George’s bedroom, which overlooked the backyard, was as bare as the study, with a bed, chest of drawers, and another full complement of unpacked cartons.
“It’s a perfect house,” said McLeod, ignoring the disarray.
 
THE NEXT WEEK passed in a whirl of getting settled. George left for work every morning before McLeod was up, and usually worked late. She seldom saw him, but she had plenty to do—finish unpacking at home, settle into her office at the university, and get reacquainted with the Princeton campus.
In the office of the Humanities Council in Joseph Henry House, Frieda, the administrator, welcomed her for her third visit to teach the class on writing about people.
“It’s good to be back,” said McLeod. “I love it that I get to return now and then.”
“ ‘Return, return, O Shulamite; return, return that we may look upon thee,’ ” said Frieda. “That’s from the Song of Solomon.”
McLeod had forgotten Frieda’s skill at producing a quotation for nearly every occasion.
“And now, I’ll take you upstairs,” said Frieda. The “offices” for visiting writer/teachers on the third floor of Joseph Henry House were not really offices, but cubicles with a work surface, shelves, a few drawers, and a file cabinet.
“We’ve given you the choice cubicle this time,” said Frieda.
It was indeed the choice cubicle, located by the window overlooking what one architect had called the “kaleidoscopic octagonals” of Chancellor Green Hall, once the Princeton University library, a remarkable building designed by a nineteen-year-old architect.
During the next few days, she got familiar with the university computer system and obtained a decal for her car from the parking office so she could park in the garage down near the hockey rink.
As she walked all over the campus, she admired the old buildings she knew from past visits and stood stock-still, amazed, before the new sculpture in front of the Art Museum. The sculpture consisted of twenty very tall—at least nine feet—headless, armless men standing on a low concrete platform. Walking up to her office from the garage, she had come upon the sculpture, Picasso’s
Head of a Woman,
which used to be in front of the museum. Now it stood below the I. M. Pei-designed Spelman dormitory.
Well, she thought, we had
Head of a Woman
and now we have twenty headless men. Why not?
One cold afternoon, she walked down to the brand-new Ellipse dormitory to see the Sol LeWitt painting on the arched ceiling of a tall passageway—and admired it wholeheartedly.

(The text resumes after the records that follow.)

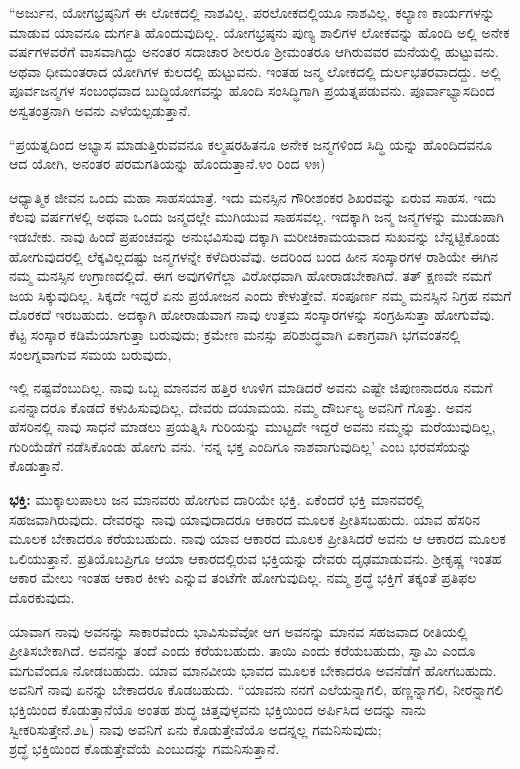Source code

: “ಅರ್ಜುನ, ಯೋಗಭ್ರಷ್ಠನಿಗೆ ಈ ಲೋಕದಲ್ಲಿ ನಾಶವಿಲ್ಲ. ಪರಲೋಕದಲ್ಲಿಯೂ ನಾಶವಿಲ್ಲ. ಕಲ್ಯಾಣ ಕಾರ್ಯಗಳನ್ನು ಮಾಡುವ ಯಾವನೂ ದುರ್ಗತಿ ಹೊಂದುವುದಿಲ್ಲ. ಯೋಗಭ್ರಷ್ಠನು ಪುಣ್ಯ ಶಾಲಿಗಳ ಲೋಕವನ್ನು ಹೊಂದಿ ಅಲ್ಲಿ ಅನೇಕ ವರ್ಷಗಳವರೆಗೆ ವಾಸವಾಗಿದ್ದು ಅನಂತರ ಸದಾಚಾರ ಶೀಲರೂ ಶ್ರೀಮಂತರೂ ಆಗಿರುವವರ ಮನೆಯಲ್ಲಿ ಹುಟ್ಟುವನು. ಅಥವಾ ಧೀಮಂತರಾದ ಯೋಗಿಗಳ ಕುಲದಲ್ಲಿ ಹುಟ್ಟುವನು. ಇಂತಹ ಜನ್ಮ ಲೋಕದಲ್ಲಿ ದುರ್ಲಭತರವಾದದ್ದು. ಅಲ್ಲಿ ಪೂರ್ವಜನ್ಮಗಳ ಸಂಬಂಧವಾದ ಬುದ್ಧಿಯೋಗವನ್ನು ಹೊಂದಿ ಸಂಸಿದ್ಧಿಗಾಗಿ ಪ್ರಯತ್ನಪಡುವನು. ಪೂರ್ವಾಭ್ಯಾಸದಿಂದ ಅಸ್ವತಂತ್ರನಾಗಿ ಅವನು ಎಳೆಯಲ್ಪಡುತ್ತಾನೆ.

“ಪ್ರಯತ್ನದಿಂದ ಅಭ್ಯಾಸ ಮಾಡುತ್ತಿರುವವನೂ ಕಲ್ಮಷರಹಿತನೂ ಅನೇಕ ಜನ್ಮಗಳಿಂದ ಸಿದ್ಧಿ ಯನ್ನು ಹೊಂದಿದವನೂ ಆದ ಯೋಗಿ, ಅನಂತರ ಪರಮಗತಿಯನ್ನು ಹೊಂದುತ್ತಾನೆ.೪ಂ ರಿಂದ ೪೫)

ಆಧ್ಯಾತ್ಮಿಕ ಜೀವನ ಒಂದು ಮಹಾ ಸಾಹಸಯಾತ್ರೆ. ಇದು ಮನಸ್ಸಿನ ಗೌರೀಶಂಕರ ಶಿಖರವನ್ನು ಏರುವ ಸಾಹಸ. ಇದು ಕೆಲವು ವರ್ಷಗಳಲ್ಲಿ ಅಥವಾ ಒಂದು ಜನ್ಮದಲ್ಲೇ ಮುಗಿಯುವ ಸಾಹಸವಲ್ಲ. ಇದಕ್ಕಾಗಿ ಜನ್ಮ ಜನ್ಮಗಳನ್ನು ಮುಡುಪಾಗಿ ಇಡಬೇಕು. ನಾವು ಹಿಂದೆ ಪ್ರಪಂಚವನ್ನು ಅನುಭವಿಸುವು ದಕ್ಕಾಗಿ ಮರೀಚಿಕಾಮಯವಾದ ಸುಖವನ್ನು ಬೆನ್ನಟ್ಟಿಕೊಂಡು ಹೋಗುವುದರಲ್ಲಿ ಲೆಕ್ಕವಿಲ್ಲದಷ್ಟು ಜನ್ಮಗಳನ್ನೇ ಕಳೆದಿರುವೆವು. ಅದರಿಂದ ಬಂದ ಹೀನ ಸಂಸ್ಕಾರಗಳ ರಾಶಿಯೇ ಈಗಿನ ನಮ್ಮ ಮನಸ್ಸಿನ ಉಗ್ರಾಣದಲ್ಲಿದೆ. ಈಗ ಅವುಗಳಿಗೆಲ್ಲಾ ವಿರೋಧವಾಗಿ ಹೋರಾಡಬೇಕಾಗಿದೆ. ತತ್ ಕ್ಷಣವೇ ನಮಗೆ ಜಯ ಸಿಕ್ಕುವುದಿಲ್ಲ. ಸಿಕ್ಕದೇ ಇದ್ದರೆ ಏನು ಪ್ರಯೋಜನ ಎಂದು ಕೇಳುತ್ತೇವೆ. ಸಂಪೂರ್ಣ ನಮ್ಮ ಮನಸ್ಸಿನ ನಿಗ್ರಹ ನಮಗೆ ದೊರಕದೆ ಇರಬಹುದು. ಅದಕ್ಕಾಗಿ ಹೋರಾಡುವಾಗ ನಾವು ಉತ್ತಮ ಸಂಸ್ಕಾರಗಳನ್ನು ಸಂಗ್ರಹಿಸುತ್ತಾ ಹೋಗುವೆವು. ಕೆಟ್ಟ ಸಂಸ್ಕಾರ ಕಡಿಮೆಯಾಗುತ್ತಾ ಬರುವುದು; ಕ್ರಮೇಣ ಮನಸ್ಸು ಪರಿಶುದ್ಧವಾಗಿ ಏಕಾಗ್ರವಾಗಿ ಭಗವಂತನಲ್ಲಿ ಸಂಲಗ್ನವಾಗುವ ಸಮಯ ಬರುವುದು,

ಇಲ್ಲಿ ನಷ್ಟವೆಂಬುದಿಲ್ಲ. ನಾವು ಒಬ್ಬ ಮಾನವನ ಹತ್ತಿರ ಊಳಿಗ ಮಾಡಿದರೆ ಅವನು ಎಷ್ಟೇ ಜಿಪುಣನಾದರೂ ನಮಗೆ ಏನನ್ನಾದರೂ ಕೊಡದೆ ಕಳುಹಿಸುವುದಿಲ್ಲ. ದೇವರು ದಯಾಮಯ. ನಮ್ಮ ದೌರ್ಬಲ್ಯ ಅವನಿಗೆ ಗೊತ್ತು. ಅವನ ಹೆಸರಿನಲ್ಲಿ ನಾವು ಸಾಧನೆ ಮಾಡಲು ಪ್ರಯತ್ನಿಸಿ ಗುರಿಯನ್ನು ಮುಟ್ಟದೇ ಇದ್ದರೆ ಅವನು ನಮ್ಮನ್ನು ಮರೆಯುವುದಿಲ್ಲ, ಗುರಿಯೆಡೆಗೆ ನಡೆಸಿಕೊಂಡು ಹೋಗು ವನು. ‘ನನ್ನ ಭಕ್ತ ಎಂದಿಗೂ ನಾಶವಾಗುವುದಿಲ್ಲ’ ಎಂಬ ಭರವಸೆಯನ್ನು ಕೊಡುತ್ತಾನೆ.

\textbf{ಭಕ್ತಿ:} ಮುಕ್ಕಾಲುಪಾಲು ಜನ ಮಾನವರು ಹೋಗುವ ದಾರಿಯೇ ಭಕ್ತಿ. ಏಕೆಂದರೆ ಭಕ್ತಿ ಮಾನವರಲ್ಲಿ ಸಹಜವಾಗಿರುವುದು. ದೇವರನ್ನು ನಾವು ಯಾವುದಾದರೂ ಆಕಾರದ ಮೂಲಕ ಪ್ರೀತಿಸಬಹುದು. ಯಾವ ಹೆಸರಿನ ಮೂಲಕ ಬೇಕಾದರೂ ಕರೆಯಬಹುದು. ನಾವು ಯಾವ ಆಕಾರದ ಮೂಲಕ ಪ್ರೀತಿಸಿದರೆ ಅವನು ಆ ಆಕಾರದ ಮೂಲಕ ಒಲಿಯುತ್ತಾನೆ. ಪ್ರತಿಯೊಬಪ್ರಿಗೂ ಆಯಾ ಆಕಾರದಲ್ಲಿರುವ ಭಕ್ತಿಯನ್ನು ದೇವರು ದೃಢಮಾಡುವನು. ಶ್ರೀಕೃಷ್ಣ ಇಂತಹ ಆಕಾರ ಮೇಲು ಇಂತಹ ಆಕಾರ ಕೀಳು ಎನ್ನುವ ತಂಟೆಗೇ ಹೋಗುವುದಿಲ್ಲ. ನಮ್ಮ ಶ್ರದ್ಧೆ ಭಕ್ತಿಗೆ ತಕ್ಕಂತೆ ಪ್ರತಿಫಲ ದೊರಕುವುದು.

ಯಾವಾಗ ನಾವು ಅವನನ್ನು ಸಾಕಾರವೆಂದು ಭಾವಿಸುವೆವೋ ಆಗ ಅವನನ್ನು ಮಾನವ ಸಹಜವಾದ ರೀತಿಯಲ್ಲಿ ಪ್ರೀತಿಸಬೇಕಾಗಿದೆ. ಅವನನ್ನು ತಂದೆ ಎಂದು ಕರೆಯಬಹುದು. ತಾಯಿ ಎಂದು ಕರೆಯಬಹುದು, ಸ್ವಾಮಿ ಎಂದೂ ಮಗುವೆಂದೂ ನೋಡಬಹುದು. ಯಾವ ಮಾನವೀಯ ಭಾವದ ಮೂಲಕ ಬೇಕಾದರೂ ಅವನೆಡೆಗೆ ಹೋಗಬಹುದು. ಅವನಿಗೆ ನಾವು ಏನನ್ನು ಬೇಕಾದರೂ ಕೊಡಬಹುದು. “ಯಾವನು ನನಗೆ ಎಲೆಯನ್ನಾಗಲಿ, ಹಣ್ಣನ್ನಾಗಲಿ, ನೀರನ್ನಾಗಲಿ ಭಕ್ತಿಯಿಂದ ಕೊಡುತ್ತಾನೆಯೊ ಅಂತಹ ಶುದ್ಧ ಚಿತ್ತವುಳ್ಳವನು ಭಕ್ತಿಯಿಂದ ಅರ್ಪಿಸಿದ ಅದನ್ನು ನಾನು ಸ್ವೀಕರಿಸುತ್ತೇನೆ.೨೬) ನಾವು ಅವನಿಗೆ ಏನು ಕೊಡುತ್ತೇವೆಯೊ ಅದನ್ನಲ್ಲ ಗಮನಿಸುವುದು;\\ಶ್ರದ್ಧೆ ಭಕ್ತಿಯಿಂದ ಕೊಡುತ್ತೇವೆಯೆ ಎಂಬುದನ್ನು ಗಮನಿಸುತ್ತಾನೆ.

The cold weather made her think of knitting again, and she went out to the shopping center to buy yarn. She decided to knit George a sweater—she had made enough sweaters for her children, Rosie and Harry—and she picked out a beautiful gray wool and then selected a dark blue for doing some figures across the front. She would go all out, she decided. Surely, he would like a hand-knit sweater? The sales-woman assured her she could return the yarn if George didn’t like it. When George saw it, he did like it and was obviously pleased that she would knit him a sweater.
She asked George about the sculpture in front of the Art Museum. “Do people like it?” she asked.
“Older alumni hate it,” he said. “Young people like it. A Polish woman named Magdalena Abakanowicz is the sculptor. It doesn’t belong to the university—it’s on long-term loan from the parents of three alumni.”
“And the Sol LeWitt?” she asked. “Did he come out and do it personally?”
“It seems he doesn’t do any of the finished work anymore. He designs it and he has workers who actually produce the finished product.”
“It’s a very beautiful ceiling,” she said.
“Everybody likes that one,” George said.
She met her first class on Thursday and marveled again at how astonishingly bright Princeton students were—and at how they seemed impervious to the cold. While she bundled up in a shearling coat, a knitted cap that came down over her ears, a heavy muffler, and warm mittens, most of them drifted about in jackets and jeans as though it were Indian summer. If it got above freezing, a few wore shorts and one lad appeared one day in flip-flops.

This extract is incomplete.